DATA RECORDS Block Start
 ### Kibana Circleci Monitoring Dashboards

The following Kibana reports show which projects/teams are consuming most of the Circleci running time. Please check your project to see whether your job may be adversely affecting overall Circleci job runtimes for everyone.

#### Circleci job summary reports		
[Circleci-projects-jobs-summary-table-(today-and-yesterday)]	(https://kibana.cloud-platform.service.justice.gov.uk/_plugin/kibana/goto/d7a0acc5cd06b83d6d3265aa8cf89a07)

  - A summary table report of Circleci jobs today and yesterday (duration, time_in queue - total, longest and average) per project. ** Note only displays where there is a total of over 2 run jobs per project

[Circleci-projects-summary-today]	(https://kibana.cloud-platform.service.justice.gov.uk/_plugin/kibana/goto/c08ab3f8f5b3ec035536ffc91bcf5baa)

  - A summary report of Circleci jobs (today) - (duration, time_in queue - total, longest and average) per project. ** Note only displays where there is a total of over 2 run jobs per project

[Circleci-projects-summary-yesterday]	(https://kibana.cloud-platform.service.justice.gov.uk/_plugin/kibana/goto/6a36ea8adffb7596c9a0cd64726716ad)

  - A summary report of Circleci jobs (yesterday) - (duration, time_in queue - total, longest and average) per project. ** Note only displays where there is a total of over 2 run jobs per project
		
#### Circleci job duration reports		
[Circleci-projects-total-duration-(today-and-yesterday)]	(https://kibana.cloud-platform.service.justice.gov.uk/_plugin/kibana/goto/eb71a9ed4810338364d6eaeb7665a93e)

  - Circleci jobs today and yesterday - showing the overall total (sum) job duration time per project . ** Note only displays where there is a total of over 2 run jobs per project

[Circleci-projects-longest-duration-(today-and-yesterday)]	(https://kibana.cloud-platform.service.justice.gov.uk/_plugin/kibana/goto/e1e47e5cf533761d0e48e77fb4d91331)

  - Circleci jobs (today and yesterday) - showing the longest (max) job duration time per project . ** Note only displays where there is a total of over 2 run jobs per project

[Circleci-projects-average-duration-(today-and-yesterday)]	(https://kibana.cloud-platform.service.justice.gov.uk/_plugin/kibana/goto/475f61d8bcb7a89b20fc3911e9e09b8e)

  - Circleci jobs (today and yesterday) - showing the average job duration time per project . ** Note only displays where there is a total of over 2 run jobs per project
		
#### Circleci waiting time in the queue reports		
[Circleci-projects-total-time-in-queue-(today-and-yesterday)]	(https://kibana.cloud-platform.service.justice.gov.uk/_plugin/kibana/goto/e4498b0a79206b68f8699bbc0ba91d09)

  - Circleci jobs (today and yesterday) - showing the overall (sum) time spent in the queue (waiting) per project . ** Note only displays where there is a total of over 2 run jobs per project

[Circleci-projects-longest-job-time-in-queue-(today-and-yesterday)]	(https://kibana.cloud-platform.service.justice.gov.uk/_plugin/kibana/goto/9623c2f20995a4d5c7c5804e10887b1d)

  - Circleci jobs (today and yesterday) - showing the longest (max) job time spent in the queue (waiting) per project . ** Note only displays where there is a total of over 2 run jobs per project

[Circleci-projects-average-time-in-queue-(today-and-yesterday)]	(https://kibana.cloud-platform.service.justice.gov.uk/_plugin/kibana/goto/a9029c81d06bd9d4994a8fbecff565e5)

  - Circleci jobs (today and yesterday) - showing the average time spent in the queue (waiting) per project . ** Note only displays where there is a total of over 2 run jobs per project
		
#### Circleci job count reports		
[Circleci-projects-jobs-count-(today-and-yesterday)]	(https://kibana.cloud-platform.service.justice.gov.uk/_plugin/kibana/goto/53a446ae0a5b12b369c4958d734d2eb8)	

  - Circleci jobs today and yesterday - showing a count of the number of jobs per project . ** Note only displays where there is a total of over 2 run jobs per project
DATA RECORDS Block End
Without leaving anything out, repeat every entry shown above.

 ### Kibana Circleci Monitoring Dashboards

The following Kibana reports show which projects/teams are consuming most of the Circleci running time. Please check your project to see whether your job may be adversely affecting overall Circleci job runtimes for everyone.

#### Circleci job summary reports		
[Circleci-projects-jobs-summary-table-(today-and-yesterday)]	(https://kibana.cloud-platform.service.justice.gov.uk/_plugin/kibana/goto/d7a0acc5cd06b83d6d3265aa8cf89a07)

  - A summary table report of Circleci jobs today and yesterday (duration, time_in queue - total, longest and average) per project. ** Note only displays where there is a total of over 2 run jobs per project

[Circleci-projects-summary-today]	(https://kibana.cloud-platform.service.justice.gov.uk/_plugin/kibana/goto/c08ab3f8f5b3ec035536ffc91bcf5baa)

  - A summary report of Circleci jobs (today) - (duration, time_in queue - total, longest and average) per project. ** Note only displays where there is a total of over 2 run jobs per project

[Circleci-projects-summary-yesterday]	(https://kibana.cloud-platform.service.justice.gov.uk/_plugin/kibana/goto/6a36ea8adffb7596c9a0cd64726716ad)

  - A summary report of Circleci jobs (yesterday) - (duration, time_in queue - total, longest and average) per project. ** Note only displays where there is a total of over 2 run jobs per project
		
#### Circleci job duration reports		
[Circleci-projects-total-duration-(today-and-yesterday)]	(https://kibana.cloud-platform.service.justice.gov.uk/_plugin/kibana/goto/eb71a9ed4810338364d6eaeb7665a93e)

  - Circleci jobs today and yesterday - showing the overall total (sum) job duration time per project . ** Note only displays where there is a total of over 2 run jobs per project

[Circleci-projects-longest-duration-(today-and-yesterday)]	(https://kibana.cloud-platform.service.justice.gov.uk/_plugin/kibana/goto/e1e47e5cf533761d0e48e77fb4d91331)

  - Circleci jobs (today and yesterday) - showing the longest (max) job duration time per project . ** Note only displays where there is a total of over 2 run jobs per project

[Circleci-projects-average-duration-(today-and-yesterday)]	(https://kibana.cloud-platform.service.justice.gov.uk/_plugin/kibana/goto/475f61d8bcb7a89b20fc3911e9e09b8e)

  - Circleci jobs (today and yesterday) - showing the average job duration time per project . ** Note only displays where there is a total of over 2 run jobs per project
		
#### Circleci waiting time in the queue reports		
[Circleci-projects-total-time-in-queue-(today-and-yesterday)]	(https://kibana.cloud-platform.service.justice.gov.uk/_plugin/kibana/goto/e4498b0a79206b68f8699bbc0ba91d09)

  - Circleci jobs (today and yesterday) - showing the overall (sum) time spent in the queue (waiting) per project . ** Note only displays where there is a total of over 2 run jobs per project

[Circleci-projects-longest-job-time-in-queue-(today-and-yesterday)]	(https://kibana.cloud-platform.service.justice.gov.uk/_plugin/kibana/goto/9623c2f20995a4d5c7c5804e10887b1d)

  - Circleci jobs (today and yesterday) - showing the longest (max) job time spent in the queue (waiting) per project . ** Note only displays where there is a total of over 2 run jobs per project

[Circleci-projects-average-time-in-queue-(today-and-yesterday)]	(https://kibana.cloud-platform.service.justice.gov.uk/_plugin/kibana/goto/a9029c81d06bd9d4994a8fbecff565e5)

  - Circleci jobs (today and yesterday) - showing the average time spent in the queue (waiting) per project . ** Note only displays where there is a total of over 2 run jobs per project
		
#### Circleci job count reports		
[Circleci-projects-jobs-count-(today-and-yesterday)]	(https://kibana.cloud-platform.service.justice.gov.uk/_plugin/kibana/goto/53a446ae0a5b12b369c4958d734d2eb8)	

  - Circleci jobs today and yesterday - showing a count of the number of jobs per project . ** Note only displays where there is a total of over 2 run jobs per project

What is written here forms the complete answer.